Hairdressers give haircuts to customers at a women's beauty parlour after the government eased the nationwide lockdown previously imposed against the COVID-19 coronavirus, in Bangalore on May 20, 2020. / AFP / Manjunath Kiran

You’re finally allowed to go for a haircut or a massage, but can’t have a massage while getting your hair cut.

Government has released the rules for personal care services, including hair salons, tattoo parlours, and make-up artist, who may officially start working again as of Friday night.

After more than three months, the following service providers can officially return to work, according to the Government Gazette published on Friday afternoon:

a) Hairdressing;
b) Barbering;
c) Nail and toe treatment;
d) Facial treatment and make – up;
e) Body massage; and
f) Tattooing and body piercing.

The rules demand strict hygiene protocols, and as with previous gazettes, there are some strange provisions.

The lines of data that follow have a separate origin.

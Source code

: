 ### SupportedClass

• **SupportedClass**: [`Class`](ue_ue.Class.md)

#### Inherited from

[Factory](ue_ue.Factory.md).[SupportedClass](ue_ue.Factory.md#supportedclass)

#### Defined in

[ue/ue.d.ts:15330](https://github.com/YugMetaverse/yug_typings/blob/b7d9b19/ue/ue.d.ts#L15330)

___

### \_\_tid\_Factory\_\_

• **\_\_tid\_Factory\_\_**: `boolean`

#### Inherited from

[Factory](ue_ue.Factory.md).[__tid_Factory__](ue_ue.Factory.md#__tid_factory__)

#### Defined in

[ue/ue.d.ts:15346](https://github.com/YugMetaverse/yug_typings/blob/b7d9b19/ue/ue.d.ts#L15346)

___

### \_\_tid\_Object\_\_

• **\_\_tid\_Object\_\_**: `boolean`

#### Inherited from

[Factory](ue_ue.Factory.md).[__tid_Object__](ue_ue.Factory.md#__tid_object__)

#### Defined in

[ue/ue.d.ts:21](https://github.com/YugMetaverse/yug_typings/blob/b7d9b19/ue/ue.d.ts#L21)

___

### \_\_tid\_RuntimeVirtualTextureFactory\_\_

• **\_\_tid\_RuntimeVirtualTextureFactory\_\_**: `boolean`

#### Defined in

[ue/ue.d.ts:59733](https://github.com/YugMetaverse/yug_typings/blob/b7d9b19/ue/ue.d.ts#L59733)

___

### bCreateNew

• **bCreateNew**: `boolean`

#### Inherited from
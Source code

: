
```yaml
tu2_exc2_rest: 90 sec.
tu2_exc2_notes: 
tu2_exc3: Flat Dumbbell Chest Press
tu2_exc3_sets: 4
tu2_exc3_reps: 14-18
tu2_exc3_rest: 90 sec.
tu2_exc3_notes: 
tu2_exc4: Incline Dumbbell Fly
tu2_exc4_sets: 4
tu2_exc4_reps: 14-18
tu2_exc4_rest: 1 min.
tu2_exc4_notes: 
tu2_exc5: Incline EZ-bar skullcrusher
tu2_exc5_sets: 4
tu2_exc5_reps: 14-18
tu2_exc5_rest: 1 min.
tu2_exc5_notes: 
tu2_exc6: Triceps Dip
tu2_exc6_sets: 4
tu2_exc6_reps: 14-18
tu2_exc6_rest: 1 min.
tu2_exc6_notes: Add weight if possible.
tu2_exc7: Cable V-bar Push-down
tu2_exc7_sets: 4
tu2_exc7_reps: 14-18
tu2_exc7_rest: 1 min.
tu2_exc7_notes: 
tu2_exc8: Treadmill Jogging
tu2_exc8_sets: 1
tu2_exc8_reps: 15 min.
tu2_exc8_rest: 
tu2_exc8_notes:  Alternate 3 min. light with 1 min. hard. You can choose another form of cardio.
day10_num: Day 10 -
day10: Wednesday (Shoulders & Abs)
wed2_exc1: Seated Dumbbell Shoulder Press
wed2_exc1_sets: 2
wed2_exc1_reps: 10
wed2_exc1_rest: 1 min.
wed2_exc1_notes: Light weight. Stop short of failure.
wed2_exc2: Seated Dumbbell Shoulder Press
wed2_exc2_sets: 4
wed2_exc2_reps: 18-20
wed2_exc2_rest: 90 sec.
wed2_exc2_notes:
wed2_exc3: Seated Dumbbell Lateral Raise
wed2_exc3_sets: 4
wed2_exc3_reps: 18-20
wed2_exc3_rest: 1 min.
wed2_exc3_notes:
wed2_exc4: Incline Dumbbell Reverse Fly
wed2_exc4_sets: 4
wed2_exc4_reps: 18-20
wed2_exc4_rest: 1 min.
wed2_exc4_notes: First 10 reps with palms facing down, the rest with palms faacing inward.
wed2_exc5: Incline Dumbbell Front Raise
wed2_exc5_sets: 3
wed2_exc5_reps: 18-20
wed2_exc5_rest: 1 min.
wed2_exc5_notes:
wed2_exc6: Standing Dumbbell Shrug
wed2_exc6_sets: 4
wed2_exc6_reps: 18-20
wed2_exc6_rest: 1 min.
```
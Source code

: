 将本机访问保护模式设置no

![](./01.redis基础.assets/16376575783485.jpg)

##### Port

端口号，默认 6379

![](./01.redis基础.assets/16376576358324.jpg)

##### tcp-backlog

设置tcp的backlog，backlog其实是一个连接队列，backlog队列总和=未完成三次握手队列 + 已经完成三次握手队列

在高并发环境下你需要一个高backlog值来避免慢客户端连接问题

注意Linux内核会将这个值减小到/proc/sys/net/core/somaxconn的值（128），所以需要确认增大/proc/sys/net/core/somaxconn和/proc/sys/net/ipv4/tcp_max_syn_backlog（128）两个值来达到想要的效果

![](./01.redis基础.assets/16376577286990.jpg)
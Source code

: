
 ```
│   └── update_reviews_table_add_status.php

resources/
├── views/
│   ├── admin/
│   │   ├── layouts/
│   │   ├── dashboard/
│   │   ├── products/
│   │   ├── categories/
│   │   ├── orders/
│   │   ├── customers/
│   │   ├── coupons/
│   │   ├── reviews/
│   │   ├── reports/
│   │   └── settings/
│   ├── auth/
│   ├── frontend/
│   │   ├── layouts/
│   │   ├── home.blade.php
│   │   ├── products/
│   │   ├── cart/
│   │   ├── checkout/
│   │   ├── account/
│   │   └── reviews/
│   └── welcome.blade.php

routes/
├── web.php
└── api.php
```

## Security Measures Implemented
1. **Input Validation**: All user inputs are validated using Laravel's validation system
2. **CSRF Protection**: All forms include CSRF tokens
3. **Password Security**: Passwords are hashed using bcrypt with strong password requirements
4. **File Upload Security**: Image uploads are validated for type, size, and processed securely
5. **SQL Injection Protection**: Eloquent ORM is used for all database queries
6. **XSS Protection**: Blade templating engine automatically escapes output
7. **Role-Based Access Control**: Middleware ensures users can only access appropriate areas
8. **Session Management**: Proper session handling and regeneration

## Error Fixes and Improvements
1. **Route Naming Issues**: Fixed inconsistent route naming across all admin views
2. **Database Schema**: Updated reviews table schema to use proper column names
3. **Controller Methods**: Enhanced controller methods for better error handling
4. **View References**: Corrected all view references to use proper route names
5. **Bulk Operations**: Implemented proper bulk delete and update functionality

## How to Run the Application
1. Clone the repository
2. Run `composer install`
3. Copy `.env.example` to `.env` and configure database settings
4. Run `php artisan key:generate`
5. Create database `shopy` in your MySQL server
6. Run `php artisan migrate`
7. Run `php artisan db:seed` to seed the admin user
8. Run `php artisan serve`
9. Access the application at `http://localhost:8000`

The expected requirements for social distancing and face masks and gloves, which must be changed after every customer, are in place , as well as a requirement for partitioning between work stations which are less than 1,5 metres apart.

Service providers must also wear aprons, which must be washed after each customer .

One of the rules which is bound to raise eyebrows is that massage services may resume, but hairdressers who wash their customers’ hair must ensure “no unnecessary touching and no scalp, neck, shoulders and arms massages at the basin”, while there must be “set time limits for each treatment to minimise unnecessary interactions with customers”.

Though not explicitly banned from returning to work, employees older than 60 or those with co-morbidities “must be discouraged from working”, and any owner or worker and customer “who has flu -like symptoms must not be allowed to work or to be treated.

Businesses must also maintain a register of all customers and people treated each day, to allow for easy tracing if an infection is suspected.